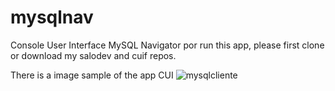 # mysqlnav
Console User Interface MySQL Navigator
por run this app, please first clone or download my salodev and cuif repos.

There is a image sample of the app CUI
![mysqlcliente](https://cloud.githubusercontent.com/assets/5316253/20042195/73349eba-a454-11e6-9003-123c341d0c5f.png)
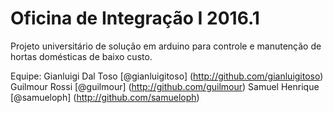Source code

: # Oficina de Integração I  2016.1

Projeto universitário de solução em arduino para controle e manutenção de hortas domésticas de baixo custo.

Equipe:
Gianluigi Dal Toso [@gianluigitoso] (http://github.com/gianluigitoso)
Guilmour Rossi [@guilmour] (http://github.com/guilmour)
Samuel Henrique [@samueloph] (http://github.com/samueloph)
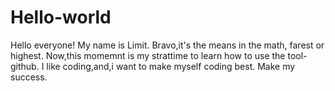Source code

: # Hello-world
Hello everyone! My name is Limit. Bravo,it's the means in the math, farest or highest. Now,this momemnt is my strattime to learn how to use the tool- github. I like coding,and,i want to make myself coding best. Make my success.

(YOUR OBJECTIVE):
Lines that contain "Hello" are to be copied from the records above.

(TASK OUTPUT):
: # Hello-world
Hello everyone! My name is Limit. Bravo,it's the means in the math, farest or highest. Now,this momemnt is my strattime to learn how to use the tool- github. I like coding,and,i want to make myself coding best. Make my success.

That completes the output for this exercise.